• WHAT IS EXPECTED: When a line in the entries below contains the word "snapshots", copy that line.

• RECORDED INFORMATION:
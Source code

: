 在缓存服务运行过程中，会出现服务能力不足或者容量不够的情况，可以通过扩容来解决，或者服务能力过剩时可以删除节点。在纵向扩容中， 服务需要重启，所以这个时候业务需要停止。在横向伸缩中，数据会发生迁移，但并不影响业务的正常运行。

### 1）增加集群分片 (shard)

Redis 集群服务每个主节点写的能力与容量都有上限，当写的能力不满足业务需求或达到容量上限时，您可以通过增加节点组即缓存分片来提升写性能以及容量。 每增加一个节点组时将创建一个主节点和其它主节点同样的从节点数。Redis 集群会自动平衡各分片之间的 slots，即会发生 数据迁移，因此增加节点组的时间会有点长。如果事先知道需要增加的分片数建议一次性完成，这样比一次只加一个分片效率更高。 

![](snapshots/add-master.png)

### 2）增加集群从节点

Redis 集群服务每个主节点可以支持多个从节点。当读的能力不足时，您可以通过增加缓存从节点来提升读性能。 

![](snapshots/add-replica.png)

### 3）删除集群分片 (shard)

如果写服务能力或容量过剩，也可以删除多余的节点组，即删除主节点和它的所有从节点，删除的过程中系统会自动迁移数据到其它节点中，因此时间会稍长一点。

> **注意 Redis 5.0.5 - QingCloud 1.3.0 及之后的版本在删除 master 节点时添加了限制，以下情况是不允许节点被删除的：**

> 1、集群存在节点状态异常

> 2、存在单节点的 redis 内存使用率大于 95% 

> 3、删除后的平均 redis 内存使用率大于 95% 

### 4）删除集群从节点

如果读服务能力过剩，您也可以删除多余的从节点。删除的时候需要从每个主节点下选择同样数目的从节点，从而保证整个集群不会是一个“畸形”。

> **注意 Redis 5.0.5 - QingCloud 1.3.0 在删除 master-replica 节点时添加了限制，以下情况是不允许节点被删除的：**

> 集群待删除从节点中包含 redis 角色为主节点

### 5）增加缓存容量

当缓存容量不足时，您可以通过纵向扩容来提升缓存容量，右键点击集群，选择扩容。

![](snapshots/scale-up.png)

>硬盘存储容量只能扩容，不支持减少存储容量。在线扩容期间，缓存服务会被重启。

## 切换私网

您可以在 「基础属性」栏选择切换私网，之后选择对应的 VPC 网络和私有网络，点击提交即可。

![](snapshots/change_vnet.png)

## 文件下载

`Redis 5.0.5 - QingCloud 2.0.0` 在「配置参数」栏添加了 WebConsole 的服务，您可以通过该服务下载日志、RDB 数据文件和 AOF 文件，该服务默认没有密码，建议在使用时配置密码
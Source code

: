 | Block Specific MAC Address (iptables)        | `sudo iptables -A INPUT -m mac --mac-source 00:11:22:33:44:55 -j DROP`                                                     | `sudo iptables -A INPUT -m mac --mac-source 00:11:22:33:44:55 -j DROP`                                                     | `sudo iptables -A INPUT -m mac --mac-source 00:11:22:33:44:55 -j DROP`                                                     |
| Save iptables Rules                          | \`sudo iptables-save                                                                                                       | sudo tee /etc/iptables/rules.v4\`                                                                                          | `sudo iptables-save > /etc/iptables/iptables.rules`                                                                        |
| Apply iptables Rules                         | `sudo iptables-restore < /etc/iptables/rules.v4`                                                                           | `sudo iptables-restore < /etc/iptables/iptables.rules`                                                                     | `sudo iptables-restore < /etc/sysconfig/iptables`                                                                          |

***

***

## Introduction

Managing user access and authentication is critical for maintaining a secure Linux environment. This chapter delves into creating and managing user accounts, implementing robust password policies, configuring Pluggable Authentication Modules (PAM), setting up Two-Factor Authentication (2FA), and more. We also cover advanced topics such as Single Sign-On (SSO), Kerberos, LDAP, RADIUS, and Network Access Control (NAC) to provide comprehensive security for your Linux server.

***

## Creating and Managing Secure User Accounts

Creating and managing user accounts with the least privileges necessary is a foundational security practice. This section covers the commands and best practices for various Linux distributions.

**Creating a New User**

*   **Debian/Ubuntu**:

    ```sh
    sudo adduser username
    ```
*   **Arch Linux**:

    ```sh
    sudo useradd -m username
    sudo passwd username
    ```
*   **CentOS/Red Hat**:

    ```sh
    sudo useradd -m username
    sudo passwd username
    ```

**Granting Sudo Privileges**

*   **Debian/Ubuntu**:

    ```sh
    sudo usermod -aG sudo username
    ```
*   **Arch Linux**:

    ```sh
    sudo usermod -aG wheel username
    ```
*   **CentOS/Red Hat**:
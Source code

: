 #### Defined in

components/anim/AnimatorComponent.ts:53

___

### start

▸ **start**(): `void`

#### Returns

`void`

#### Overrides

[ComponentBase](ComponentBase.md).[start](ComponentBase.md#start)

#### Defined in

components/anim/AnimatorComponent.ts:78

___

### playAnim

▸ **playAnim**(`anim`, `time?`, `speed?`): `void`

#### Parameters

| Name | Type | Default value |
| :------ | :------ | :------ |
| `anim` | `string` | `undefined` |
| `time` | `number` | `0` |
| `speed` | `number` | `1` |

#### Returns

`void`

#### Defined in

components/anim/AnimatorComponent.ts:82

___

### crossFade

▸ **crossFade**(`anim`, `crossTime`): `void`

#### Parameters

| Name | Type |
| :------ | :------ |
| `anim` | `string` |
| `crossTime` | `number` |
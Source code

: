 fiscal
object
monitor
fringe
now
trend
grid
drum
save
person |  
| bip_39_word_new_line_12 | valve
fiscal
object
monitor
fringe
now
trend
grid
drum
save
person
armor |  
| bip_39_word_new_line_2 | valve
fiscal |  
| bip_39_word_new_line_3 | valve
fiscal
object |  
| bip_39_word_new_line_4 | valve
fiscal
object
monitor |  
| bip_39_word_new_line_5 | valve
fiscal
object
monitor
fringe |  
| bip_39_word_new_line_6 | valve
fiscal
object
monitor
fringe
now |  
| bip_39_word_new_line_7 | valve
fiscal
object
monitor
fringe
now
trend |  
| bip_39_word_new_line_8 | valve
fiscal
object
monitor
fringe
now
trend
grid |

• WRITTEN ANSWER:
![](snapshots/add-master.png)
![](snapshots/add-replica.png)
![](snapshots/scale-up.png)
![](snapshots/change_vnet.png)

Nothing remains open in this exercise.